--- Provided material Enclosed Below ---

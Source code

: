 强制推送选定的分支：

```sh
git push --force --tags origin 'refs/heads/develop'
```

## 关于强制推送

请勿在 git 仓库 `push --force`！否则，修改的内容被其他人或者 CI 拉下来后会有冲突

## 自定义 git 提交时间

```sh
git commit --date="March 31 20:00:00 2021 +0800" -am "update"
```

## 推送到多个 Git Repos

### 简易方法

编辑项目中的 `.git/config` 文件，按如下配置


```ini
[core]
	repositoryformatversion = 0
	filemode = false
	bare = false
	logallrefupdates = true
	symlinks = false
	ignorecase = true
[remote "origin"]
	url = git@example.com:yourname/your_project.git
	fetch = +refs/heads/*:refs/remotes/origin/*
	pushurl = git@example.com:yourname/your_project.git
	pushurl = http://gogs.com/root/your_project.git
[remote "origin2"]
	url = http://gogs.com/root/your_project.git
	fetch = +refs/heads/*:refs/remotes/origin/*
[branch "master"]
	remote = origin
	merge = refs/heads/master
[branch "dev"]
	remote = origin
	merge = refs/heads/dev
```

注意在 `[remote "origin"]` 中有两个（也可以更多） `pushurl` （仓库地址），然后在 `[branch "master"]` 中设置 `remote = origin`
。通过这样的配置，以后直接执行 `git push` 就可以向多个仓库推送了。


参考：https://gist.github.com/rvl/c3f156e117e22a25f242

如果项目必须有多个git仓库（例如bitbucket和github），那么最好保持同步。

--- End of Enclosed Provided material ---

- About this task
Only an exact transcription of all the entries will do.

- Solved exercise
Source code

: 强制推送选定的分支：

```sh
git push --force --tags origin 'refs/heads/develop'
```

## 关于强制推送

请勿在 git 仓库 `push --force`！否则，修改的内容被其他人或者 CI 拉下来后会有冲突

## 自定义 git 提交时间

```sh
git commit --date="March 31 20:00:00 2021 +0800" -am "update"
```

## 推送到多个 Git Repos

### 简易方法

编辑项目中的 `.git/config` 文件，按如下配置


```ini
[core]
	repositoryformatversion = 0
	filemode = false
	bare = false
	logallrefupdates = true
	symlinks = false
	ignorecase = true
[remote "origin"]
	url = git@example.com:yourname/your_project.git
	fetch = +refs/heads/*:refs/remotes/origin/*
	pushurl = git@example.com:yourname/your_project.git
	pushurl = http://gogs.com/root/your_project.git
[remote "origin2"]
	url = http://gogs.com/root/your_project.git
	fetch = +refs/heads/*:refs/remotes/origin/*
[branch "master"]
	remote = origin
	merge = refs/heads/master
[branch "dev"]
	remote = origin
	merge = refs/heads/dev
```

注意在 `[remote "origin"]` 中有两个（也可以更多） `pushurl` （仓库地址），然后在 `[branch "master"]` 中设置 `remote = origin`
。通过这样的配置，以后直接执行 `git push` 就可以向多个仓库推送了。


参考：https://gist.github.com/rvl/c3f156e117e22a25f242

如果项目必须有多个git仓库（例如bitbucket和github），那么最好保持同步。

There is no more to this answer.